# RNN Tutorial

## General applications

Natural language processing concerns with the interaction between computer and human natural language. Among different applications, there are:
 * Translation
 * Sentiment analysis (e.g. comments on products)
 * Document categorization (e.g. spam filtering, language identification, news categorization)
 * Automatic evaluation (e.g. answers to open questions)
 * Automatic summarization (e.g. explore large collection of documents)

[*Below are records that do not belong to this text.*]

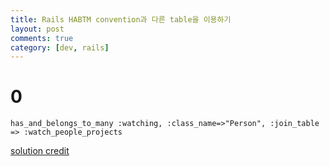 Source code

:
 ```yaml
---
title: Rails HABTM convention과 다른 table을 이용하기
layout: post
comments: true
category: [dev, rails]
--- 
```


# 0


    has_and_belongs_to_many :watching, :class_name=>"Person", :join_table => :watch_people_projects


[solution credit](http://tedhealey.blogspot.kr/2011/02/habtm-rails-with-different-table-name.html)





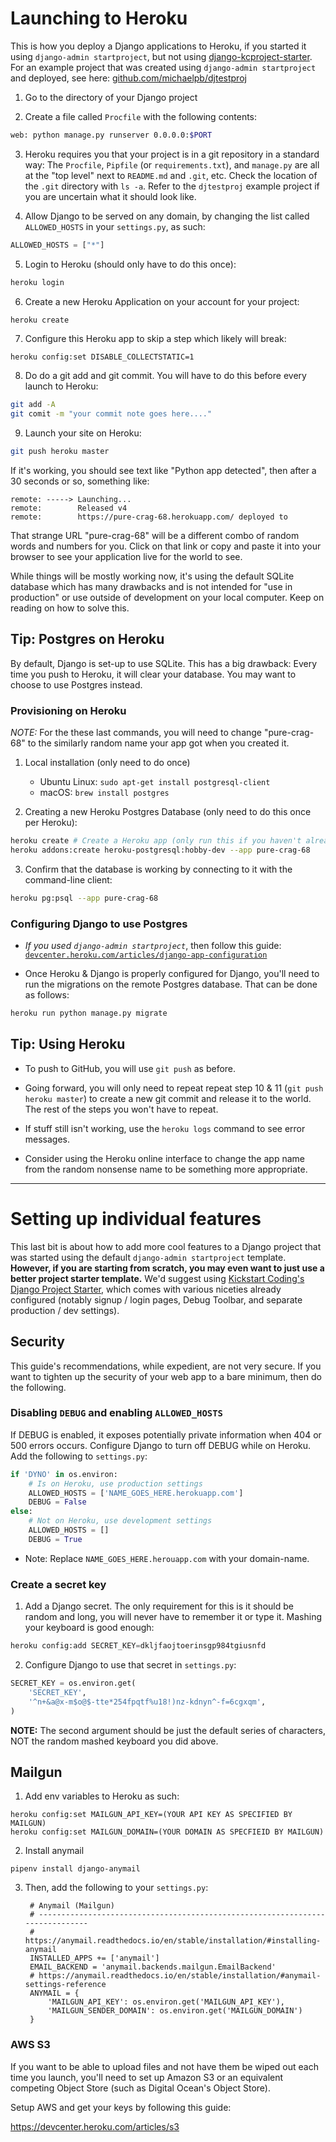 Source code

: # Launching to Heroku

This is how you deploy a Django applications to Heroku, if you started it using
`django-admin startproject`, but not using
[django-kcproject-starter](https://github.com/michaelpb/django-kcproject-starter/).
For an example project that was created using `django-admin startproject` and
deployed, see here:
[github.com/michaelpb/djtestproj](https://github.com/michaelpb/djtestproj)


1. Go to the directory of your Django project

2. Create a file called `Procfile` with the following contents:
```bash
web: python manage.py runserver 0.0.0.0:$PORT
```

3. Heroku requires you that your project is in a git repository in a standard
way: The `Procfile`, `Pipfile` (or `requirements.txt`), and `manage.py` are all
at the "top level" next to `README.md` and `.git`, etc.  Check the location of
the `.git` directory with `ls -a`. Refer to the `djtestproj` example project if
you are uncertain what it should look like.

4. Allow Django to be served on any domain, by changing the list called
`ALLOWED_HOSTS` in your `settings.py`, as such:

```python
ALLOWED_HOSTS = ["*"]
```

5. Login to Heroku (should only have to do this once):

```bash
heroku login
```

6. Create a new Heroku Application on your account for your project:

```
heroku create
```

7. Configure this Heroku app to skip a step which likely will break:

```bash
heroku config:set DISABLE_COLLECTSTATIC=1
```

8. Do do a git add and git commit. You will have to do this before every launch
to Heroku:

```bash
git add -A
git comit -m "your commit note goes here...."
```

9. Launch your site on Heroku:
```bash
git push heroku master
```

If it's working, you should see text like "Python app detected", then
after a 30 seconds or so, something like:

```
remote: -----> Launching...
remote:        Released v4
remote:        https://pure-crag-68.herokuapp.com/ deployed to
```

That strange URL "pure-crag-68" will be a different combo of random words and
numbers for you. Click on that link or copy and paste it into your browser to
see your application live for the world to see.

While things will be mostly working now, it's using the default SQLite database
which has many drawbacks and is not intended for "use in production" or use 
outside of development on your local computer. Keep on reading on how to solve this.


## Tip: Postgres on Heroku

By default, Django is set-up to use SQLite. This has a big drawback: Every time
you push to Heroku, it will clear your database. You may want to choose to use
Postgres instead.


### Provisioning on Heroku

*NOTE:* For the these last commands, you will need to change "pure-crag-68" to
the similarly random name your app got when you created it.


1. Local installation (only need to do once)
    * Ubuntu Linux: `sudo apt-get install postgresql-client`
    * macOS: `brew install postgres`

2. Creating a new Heroku Postgres Database (only need to do this once per
Heroku):

```bash
heroku create # Create a Heroku app (only run this if you haven't already)
heroku addons:create heroku-postgresql:hobby-dev --app pure-crag-68
```

3. Confirm that the database is working by connecting to it with the
command-line client:

```bash
heroku pg:psql --app pure-crag-68
```


### Configuring Django to use Postgres

* *If you used `django-admin startproject`*, then follow this guide:
  [`devcenter.heroku.com/articles/django-app-configuration`](https://devcenter.heroku.com/articles/django-app-configuration)

* Once Heroku & Django is properly configured for Django, you'll need to run
  the migrations on the remote Postgres database. That can be done as follows:

```bash
heroku run python manage.py migrate
```


## Tip: Using Heroku

* To push to GitHub, you will use `git push` as before.

* Going forward, you will only need to repeat repeat step 10 & 11 (`git push
  heroku master`) to create a new git commit and release it to the world. The
  rest of the steps you won't have to repeat.

* If stuff still isn't working, use the `heroku logs` command to see error
  messages.

* Consider using the Heroku online interface to change the app name from the
  random nonsense name to be something more appropriate.



----------------------

# Setting up individual features

This last bit is about how to add more cool features to a Django project that
was started using the default `django-admin startproject` template. **However,
if you are starting from scratch, you may even want to just use a better
project starter template.** We'd suggest using [Kickstart Coding's Django
Project Starter](https://github.com/kickstartcoding/django-kcproject-starter),
which comes with various niceties already configured (notably signup / login
pages, Debug Toolbar, and separate production / dev settings).

## Security

This guide's recommendations, while expedient, are not very secure.  If you
want to tighten up the security of your web app to a bare minimum, then do the
following.


### Disabling `DEBUG` and enabling `ALLOWED_HOSTS`

If DEBUG is enabled, it exposes potentially private information when 404 or 500
errors occurs.  Configure Django to turn off DEBUG while on Heroku. Add the
following to `settings.py`:

```python
if 'DYNO' in os.environ:
    # Is on Heroku, use production settings
    ALLOWED_HOSTS = ['NAME_GOES_HERE.herokuapp.com']
    DEBUG = False
else:
    # Not on Heroku, use development settings
    ALLOWED_HOSTS = []
    DEBUG = True
```

- Note: Replace `NAME_GOES_HERE.herouapp.com` with your domain-name.


### Create a secret key

1. Add a Django secret. The only requirement for this is it should be random and
long, you will never have to remember it or type it. Mashing your keyboard is
good enough:

```python
heroku config:add SECRET_KEY=dkljfaojtoerinsgp984tgiusnfd
```

2. Configure Django to use that secret in `settings.py`:

```python
SECRET_KEY = os.environ.get(
    'SECRET_KEY',
    '^n+&a@x-m$o@$-tte*254fpqtf%u18!)nz-kdnyn^-f=6cgxqm',
)
```

**NOTE:** The second argument should be just the default series of characters,
NOT the random mashed keyboard you did above.



## Mailgun

1. Add env variables to Heroku as such:

```
heroku config:set MAILGUN_API_KEY=(YOUR API KEY AS SPECIFIED BY MAILGUN)
heroku config:set MAILGUN_DOMAIN=(YOUR DOMAIN AS SPECFIEID BY MAILGUN)
```

2. Install anymail

```
pipenv install django-anymail
```

3. Then, add the following to your `settings.py`:


        # Anymail (Mailgun)
        # ------------------------------------------------------------------------------
        # https://anymail.readthedocs.io/en/stable/installation/#installing-anymail
        INSTALLED_APPS += ['anymail']
        EMAIL_BACKEND = 'anymail.backends.mailgun.EmailBackend'
        # https://anymail.readthedocs.io/en/stable/installation/#anymail-settings-reference
        ANYMAIL = {
            'MAILGUN_API_KEY': os.environ.get('MAILGUN_API_KEY'),
            'MAILGUN_SENDER_DOMAIN': os.environ.get('MAILGUN_DOMAIN')
        }



### AWS S3

If you want to be able to upload files and not have them be wiped out each time
you launch, you'll need to set up Amazon S3 or an equivalent competing Object
Store (such as Digital Ocean's Object Store).

Setup AWS and get your keys by following this guide:

<https://devcenter.heroku.com/articles/s3>

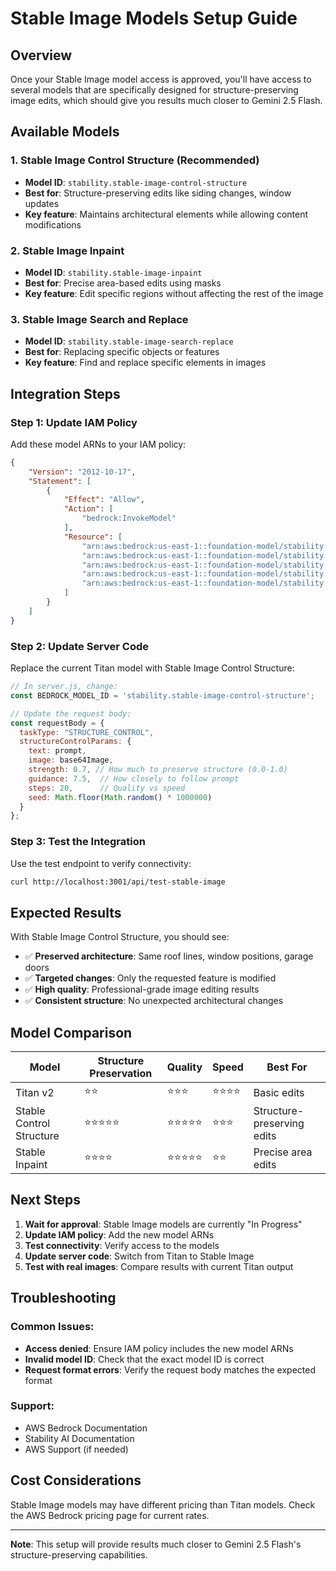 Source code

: # Stable Image Models Setup Guide

## Overview
Once your Stable Image model access is approved, you'll have access to several models that are specifically designed for structure-preserving image edits, which should give you results much closer to Gemini 2.5 Flash.

## Available Models

### 1. **Stable Image Control Structure** (Recommended)
- **Model ID**: `stability.stable-image-control-structure`
- **Best for**: Structure-preserving edits like siding changes, window updates
- **Key feature**: Maintains architectural elements while allowing content modifications

### 2. **Stable Image Inpaint**
- **Model ID**: `stability.stable-image-inpaint`
- **Best for**: Precise area-based edits using masks
- **Key feature**: Edit specific regions without affecting the rest of the image

### 3. **Stable Image Search and Replace**
- **Model ID**: `stability.stable-image-search-replace`
- **Best for**: Replacing specific objects or features
- **Key feature**: Find and replace specific elements in images

## Integration Steps

### Step 1: Update IAM Policy
Add these model ARNs to your IAM policy:

```json
{
    "Version": "2012-10-17",
    "Statement": [
        {
            "Effect": "Allow",
            "Action": [
                "bedrock:InvokeModel"
            ],
            "Resource": [
                "arn:aws:bedrock:us-east-1::foundation-model/stability.stable-image-control-structure",
                "arn:aws:bedrock:us-east-1::foundation-model/stability.stable-image-inpaint",
                "arn:aws:bedrock:us-east-1::foundation-model/stability.stable-image-search-replace",
                "arn:aws:bedrock:us-east-1::foundation-model/stability.stable-image-style-transfer",
                "arn:aws:bedrock:us-east-1::foundation-model/stability.stable-image-erase-object"
            ]
        }
    ]
}
```

### Step 2: Update Server Code
Replace the current Titan model with Stable Image Control Structure:

```javascript
// In server.js, change:
const BEDROCK_MODEL_ID = 'stability.stable-image-control-structure';

// Update the request body:
const requestBody = {
  taskType: "STRUCTURE_CONTROL",
  structureControlParams: {
    text: prompt,
    image: base64Image,
    strength: 0.7, // How much to preserve structure (0.0-1.0)
    guidance: 7.5,  // How closely to follow prompt
    steps: 20,      // Quality vs speed
    seed: Math.floor(Math.random() * 1000000)
  }
};
```

### Step 3: Test the Integration
Use the test endpoint to verify connectivity:

```bash
curl http://localhost:3001/api/test-stable-image
```

## Expected Results

With Stable Image Control Structure, you should see:
- ✅ **Preserved architecture**: Same roof lines, window positions, garage doors
- ✅ **Targeted changes**: Only the requested feature is modified
- ✅ **High quality**: Professional-grade image editing results
- ✅ **Consistent structure**: No unexpected architectural changes

## Model Comparison

| Model | Structure Preservation | Quality | Speed | Best For |
|-------|----------------------|---------|-------|----------|
| Titan v2 | ⭐⭐ | ⭐⭐⭐ | ⭐⭐⭐⭐ | Basic edits |
| Stable Control Structure | ⭐⭐⭐⭐⭐ | ⭐⭐⭐⭐⭐ | ⭐⭐⭐ | Structure-preserving edits |
| Stable Inpaint | ⭐⭐⭐⭐ | ⭐⭐⭐⭐⭐ | ⭐⭐ | Precise area edits |

## Next Steps

1. **Wait for approval**: Stable Image models are currently "In Progress"
2. **Update IAM policy**: Add the new model ARNs
3. **Test connectivity**: Verify access to the models
4. **Update server code**: Switch from Titan to Stable Image
5. **Test with real images**: Compare results with current Titan output

## Troubleshooting

### Common Issues:
- **Access denied**: Ensure IAM policy includes the new model ARNs
- **Invalid model ID**: Check that the exact model ID is correct
- **Request format errors**: Verify the request body matches the expected format

### Support:
- AWS Bedrock Documentation
- Stability AI Documentation
- AWS Support (if needed)

## Cost Considerations

Stable Image models may have different pricing than Titan models. Check the AWS Bedrock pricing page for current rates.

---

**Note**: This setup will provide results much closer to Gemini 2.5 Flash's structure-preserving capabilities.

 * Paraphasing detection (e.g. trend topic analysis on twitter)
 * Grammar parsing 
 * etc,
 
Standard machine learning approaches can receive directly a set of fixed-length features with numerical or categorical data. However, to deal with sequences such as words or sound, a preprocessing step is usually required (Images adapted from [indico's tutorial](https://indico.io/blog/general-sequence-learning-using-recurrent-neural-nets/)).
![How text is dealt](http://i.imgur.com/0aDV3fC.png)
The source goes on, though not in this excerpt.